Donald Trump a de nouveau demandé dimanche avec insistance de l’aide pour libérer le détroit d’Ormuz, voie stratégique de transport du pétrole, estimant que l’avenir serait «très mauvais» pour l’Otan en cas de refus d’assistance de ses alliés, et qu’il pourrait reporter sa visite en Chine si Pékin n’obtempère pas.

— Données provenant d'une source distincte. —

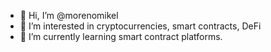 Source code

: - 👋 Hi, I’m @morenomikel
- 👀 I’m interested in cryptocurrencies, smart contracts, DeFi
- 🌱 I’m currently learning smart contract platforms.

<!---
morenomikel/morenomikel is a ✨ special ✨ repository because its `README.md` (this file) appears on your GitHub profile.
You can click the Preview link to take a look at your changes.
--->
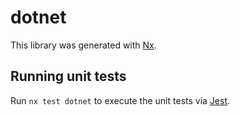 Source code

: # dotnet

This library was generated with [Nx](https://nx.dev).

## Running unit tests

Run `nx test dotnet` to execute the unit tests via [Jest](https://jestjs.io).
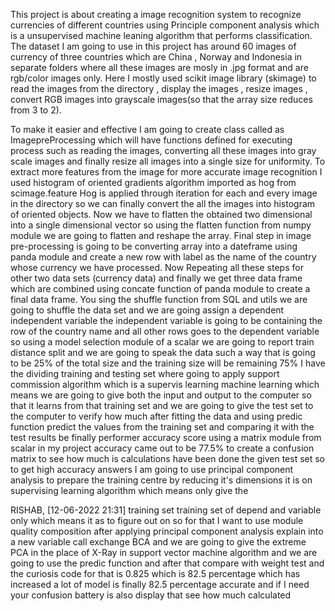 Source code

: This project is about creating a image recognition system to recognize currencies of different countries using Principle component analysis which is a unsupervised machine leaning algorithm that performs classification.
The dataset I am going to use in this project has around 60 images of currency of three countries which are China , Norway and Indonesia in separate folders where all these images are mosly in .jpg format and are rgb/color images only.
Here I mostly used scikit image library (skimage) to read the images from the directory , display the images , resize images , convert RGB images into grayscale images(so that the array size reduces from 3 to 2).

To make it easier and effective I am going to create class called as ImagepreProcessing which will have functions defined for executing process such as reading the images, converting all these images into gray scale images and finally resize all images into a single size for uniformity.
To extract more features from the image for more accurate image recognition I used histogram of oriented gradients algorithm imported as hog from scimage.feature
Hog is applied through iteration for each and every image in the directory so we can finally convert the all the images into histogram of oriented objects.
Now we have to flatten the obtained two dimensional into a single dimensional vector so using the flatten function from numpy module we are going to flatten and reshape the array.
Final step in image pre-processing is going to be converting array into a dateframe using panda module and create a new row with label as the name of the country whose currency we have processed.
Now Repeating all these steps for other two data sets (currency data) and  finally we get three data frame which are combined using concate function of panda module to create a final data frame.
You sing the shuffle function from SQL and utils we are going to shuffle the data set and we are going assign a dependent independent variable the independent variable is going to be containing the row of the country name and all other rows goes to the dependent variable so using a model selection module of a scalar we are going to report train distance split and we are going to speak the data such a way that is going to be 25% of the total size and the training size will be remaining 75% I have the dividing training and testing set where going to apply support commission algorithm which is a supervis learning machine learning which means we are going to give both the input and output to the computer so that it learns from that training set and we are going to give the test set to the computer to verify how much after fitting the data and using predic function predict the values from the training set and comparing it with the test results be finally performer accuracy score using a matrix module from scalar in my project accuracy came out to be 77.5% to create a confusion matrix to see how much is calculations have been done the given test set so to get high accuracy answers I am going to use principal component analysis to prepare the training centre by reducing it's dimensions it is on supervising learning algorithm which means only give the

RISHAB, [12-06-2022 21:31]
training set training set of depend and variable only which means it as to figure out on so for that I want to use module quality composition after applying principal component analysis explain into a new variable call exchange BCA and we are going to give the extreme PCA in the place of X-Ray in support vector machine algorithm and we are going to use the predic function and after that compare with weight test and the curiosis code for that is 0.825 which is 82.5 percentage which has increased a lot of model is finally 82.5 percentage accurate and if I need your confusion battery is also display that see how much calculated

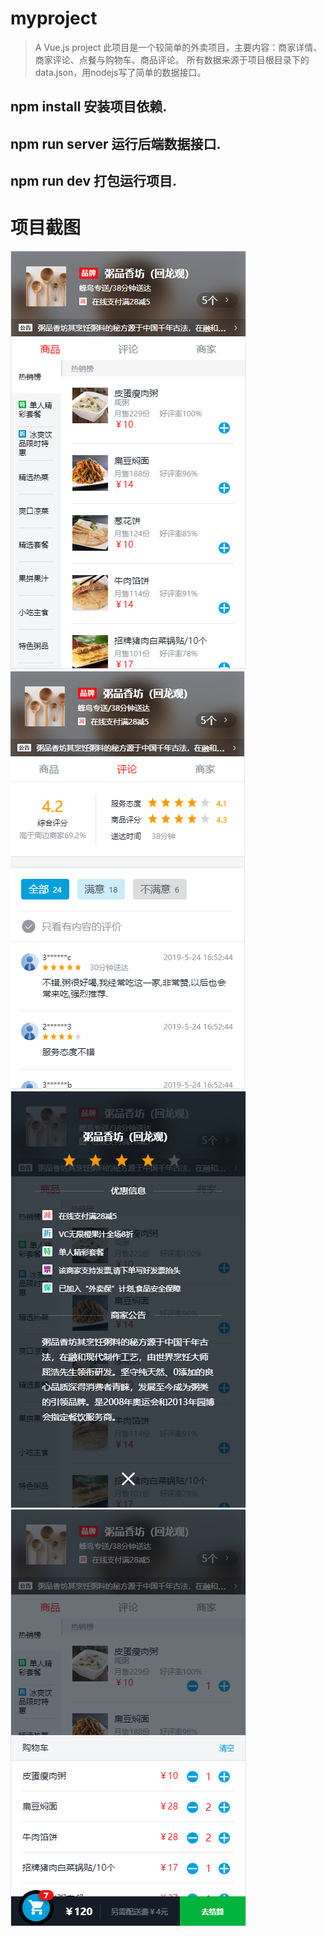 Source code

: # myproject

> A Vue.js project
> 此项目是一个较简单的外卖项目，主要内容：商家详情、商家评论、点餐与购物车、商品评论。
> 所有数据来源于项目根目录下的data.json，用nodejs写了简单的数据接口。
## npm install 安装项目依赖.
## npm run server 运行后端数据接口.
## npm run dev 打包运行项目.

# 项目截图
<img src="static/images/001.png" />
<img src="static/images/002.png" />
<img src="static/images/003.png" />
<img src="static/images/004.png" />
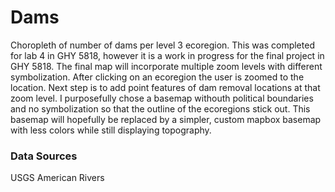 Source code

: # Dams

Choropleth of number of dams per level 3 ecoregion.  This was completed for lab 4 in GHY 5818, however it is a work in progress for the final project in GHY 5818.  The final map will incorporate multiple zoom levels with different symbolization.  After clicking on an ecoregion the user is zoomed to the location.  Next step is to add point features of dam removal locations at that zoom level.  I purposefully chose a basemap withouth political boundaries and no symbolization so that the outline of the ecoregions stick out.  This basemap will hopefully be replaced by a simpler, custom mapbox basemap with less colors while still displaying topography.

### Data Sources
USGS
American Rivers
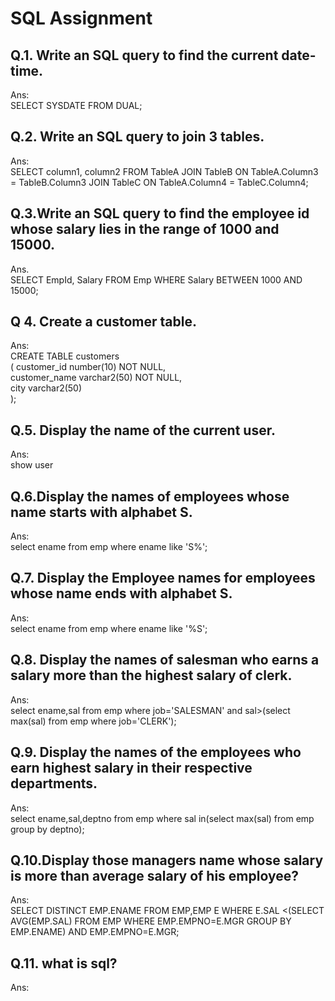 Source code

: # SQL Assignment

## Q.1.  Write an SQL query to find the current date-time.
Ans: </br>
SELECT SYSDATE FROM DUAL;

## Q.2. Write an SQL query to join 3 tables.
Ans: </br>
SELECT column1, column2
FROM TableA
JOIN TableB ON TableA.Column3 = TableB.Column3
JOIN TableC ON TableA.Column4 = TableC.Column4;

## Q.3.Write an SQL query to find the employee id whose salary lies in the range of 1000 and 15000.
Ans. </br>
SELECT EmpId, Salary
FROM Emp
WHERE Salary BETWEEN 1000 AND 15000;

## Q 4. Create a customer table.
Ans: </br>
CREATE TABLE customers  
( customer_id number(10) NOT NULL,  
  customer_name varchar2(50) NOT NULL,  
  city varchar2(50)  
);  

## Q.5. Display the name of the current user.
Ans: </br>
show user

## Q.6.Display the names of employees whose name starts with alphabet S.
Ans: </br>
select ename from emp where ename like 'S%';

## Q.7. Display the Employee names for employees whose name ends with alphabet S.
Ans: </br>
select ename from emp where ename like '%S';

## Q.8. Display the names of salesman who earns a salary more than the highest salary of clerk.
Ans: </br>
select ename,sal from emp where job='SALESMAN' and sal>(select
max(sal) from emp
where job='CLERK');

## Q.9.  Display the names of the employees who earn highest salary in their respective departments.
Ans: </br>
select ename,sal,deptno from emp where sal in(select max(sal) from
emp group by deptno);

## Q.10.Display those managers name whose salary is more than average salary of his employee?
Ans: </br>
SELECT DISTINCT EMP.ENAME FROM EMP,EMP E WHERE E.SAL <(SELECT AVG(EMP.SAL) FROM EMP
WHERE EMP.EMPNO=E.MGR GROUP BY EMP.ENAME) AND EMP.EMPNO=E.MGR;

## Q.11. what is sql?
Ans:


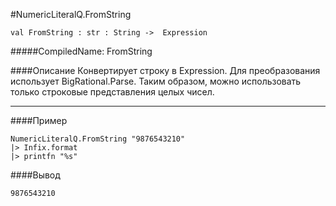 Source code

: #NumericLiteralQ.FromString

	val FromString : str : String ->  Expression


#####CompiledName: FromString


####Описание
Конвертирует строку в Expression. Для преобразования использует BigRational.Parse.
Таким образом, можно использовать только строковые представления целых чисел.

----------

####Пример

    NumericLiteralQ.FromString "9876543210"
    |> Infix.format
    |> printfn "%s"

####Вывод

	9876543210

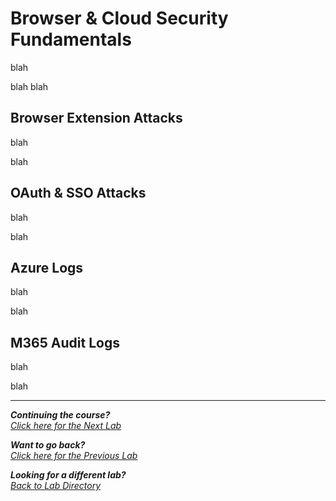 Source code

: # Browser & Cloud Security Fundamentals
blah

blah
blah

## Browser Extension Attacks

blah

blah

## OAuth & SSO Attacks
blah

blah

## Azure Logs
blah

blah

## M365 Audit Logs
blah

blah

***

<b><i>Continuing the course?</b>
</br>
[Click here for the Next Lab](/courseFiles/Lab_07-deceptionSystems/deceptionSystems.md)</i>

<b><i>Want to go back?</b>
</br>
[Click here for the Previous Lab](/courseFiles/Lab_05-networkingAndTelemetry/networkingAndTelemetry.md)

<b><i>Looking for a different lab? </b></br>[Back to Lab Directory](/coursenavigation.md)</i> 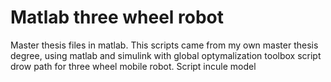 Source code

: # Matlab three wheel robot
Master thesis files in matlab. This scripts came from my own master thesis degree, using matlab and simulink with global optymalization toolbox script drow path for three wheel mobile robot. Script incule model
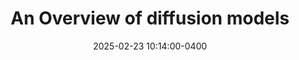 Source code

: ---
layout: post
title: An Overview of diffusion models
date: 2025-02-23 10:14:00-0400
description: The first part of three parts of overview and implementation of diffussion models
tags:
categories: Machine Learning
giscus_comments: false
featured: true
related_posts: false

toc:
  sidebar: left
--- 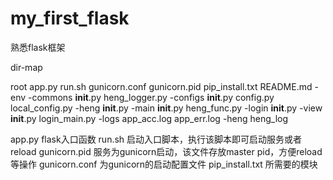 # my_first_flask

熟悉flask框架



dir-map

root
    app.py
    run.sh
    gunicorn.conf
    gunicorn.pid
    pip_install.txt
    README.md
    -env
    -commons
        __init__.py
        heng_logger.py
    -configs
        __init__.py
        config.py
        local_config.py
    -heng
        __init__.py
        -main
            __init__.py
            heng_func.py
    -login
        __init__.py
        -view
            __init__.py
            login_main.py
    -logs
        app_acc.log
        app_err.log
        -heng
            heng_log

app.py          flask入口函数
run.sh          启动入口脚本，执行该脚本即可启动服务或者reload
gunicorn.pid    服务为gunicorn启动，该文件存放master pid，方便reload等操作
gunicorn.conf   为gunicorn的启动配置文件
pip_install.txt 所需要的模块
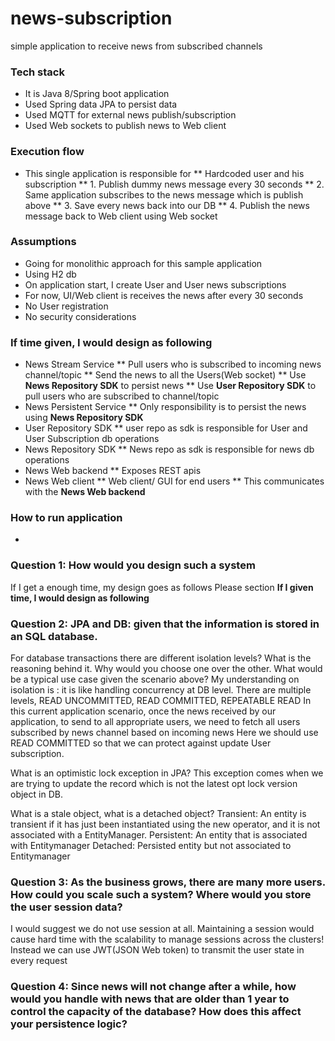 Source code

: # news-subscription
simple application to receive news from subscribed channels

### Tech stack
* It is Java 8/Spring boot application
* Used Spring data JPA to persist data
* Used MQTT for external news publish/subscription
* Used Web sockets to publish news to Web client

### Execution flow
* This single application is responsible for
** Hardcoded user and his subscription
** 1. Publish dummy news message every 30 seconds
** 2. Same application subscribes to the news message which is publish above
** 3. Save every news back into our DB
** 4. Publish the news message back to Web client using Web socket

### Assumptions
* Going for monolithic approach for this sample application 
* Using H2 db
* On application start, I create User and User news subscriptions
* For now, UI/Web client is receives the news after every 30 seconds
* No User registration 
* No security considerations

### If time given, I would design as following
* News Stream Service
** Pull users who is subscribed to incoming news channel/topic
** Send the news to all the Users(Web socket)
** Use **News Repository SDK** to persist news
** Use **User Repository SDK** to pull users who are subscribed to channel/topic
* News Persistent Service
** Only responsibility is to persist the news using **News Repository SDK** 
* User Repository SDK
** user repo as sdk is responsible for User and User Subscription db operations
* News Repository SDK
** News repo as sdk is responsible for news db operations
* News Web backend
** Exposes REST apis
* News Web client
** Web client/ GUI for end users
** This communicates with the **News Web backend**

### How to run application 
*

### Question 1: How would you design such a system
If I get a enough time, my design goes as follows
Please section  **If I given time, I would design as following**

### Question 2: JPA and DB: given that the information is stored in an SQL database.
For database transactions there are different isolation levels? What is the reasoning behind it. Why would you choose one over the other. What would be a typical use case given the scenario above? 
My understanding on isolation is : it is like handling concurrency at DB level. There are multiple levels, READ UNCOMMITTED, READ COMMITTED, REPEATABLE READ
In this current application scenario, once the news received by our application, to send to all appropriate users, 
we need to fetch all users subscribed by news channel based on incoming news
Here we should use READ COMMITTED so that we can protect against update User subscription. 

What is an optimistic lock exception in JPA? 
This exception comes when we are trying to update the record which is not the latest opt lock version object in DB.

What is a stale object, what is a detached object? 
Transient: An entity is transient if it has just been instantiated using the new operator, and it is not associated with a EntityManager.
Persistent: An entity that is associated with Entitymanager
Detached: Persisted entity but not associated to Entitymanager


### Question 3: As the business grows, there are many more users. How could you scale such a system? Where would you store the user session data?
I would suggest we do not use session at all. Maintaining a session would cause hard time with the scalability to manage sessions across the clusters! 
Instead we can use JWT(JSON Web token) to transmit the user state in every request

### Question 4:  Since news will not change after a while, how would you handle with news that are older than 1 year to control the capacity of the database? How does this affect your persistence logic?
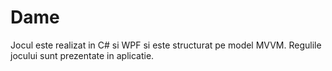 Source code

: # Dame
Jocul este realizat in C# si WPF si este structurat pe model MVVM. Regulile jocului sunt prezentate in aplicatie.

«Il est tout à fait normal que ceux qui tirent profit de ce détroit contribuent à faire en sorte que rien de fâcheux ne se produise là-bas», a déclaré le président américain dans une interview au Financial Times, rappelant que l’Europe et la Chine dépendent fortement du pétrole du Golfe, contrairement aux États-Unis.
«S’il n’y a pas de réponse (à la requête américaine, NDLR), ou si celle-ci est négative, je pense que cela aura des conséquences très mauvaises pour l’avenir de l’Otan», a-t-il ajouté.
Le détroit d’Ormuz, une cible stratégique
«Je pense que la Chine devrait aussi apporter son aide, car elle importe 90% de son pétrole via le détroit», a-t-il encore affirmé, précisant qu’il aimerait une réponse de Pékin avant sa visite d’État en Chine, où il doit rencontrer le président Xi Jinping du 31 mars au 2 avril. «Nous aimerions le savoir avant cela», sans quoi «nous pourrions repousser» sa visite, a-t-il souligné, sans préciser pour combien de temps.
Depuis le début du week-end, Donald Trump exhorte les pays qui dépendent du pétrole transitant par le détroit d’Ormuz, à en assurer la sécurité en coordination avec les États-Unis.
Téhéran cible le détroit en représailles aux frappes israélo-américaines afin de le rendre impraticable, une stratégie qui vise à nuire à l’économie mondiale pour faire pression sur Washington alors que les cours du pétrole continuent de flamber. Le détroit d’Ormuz est une voie stratégique par laquelle transite d’ordinaire un cinquième de la production mondiale d’hydrocarbures.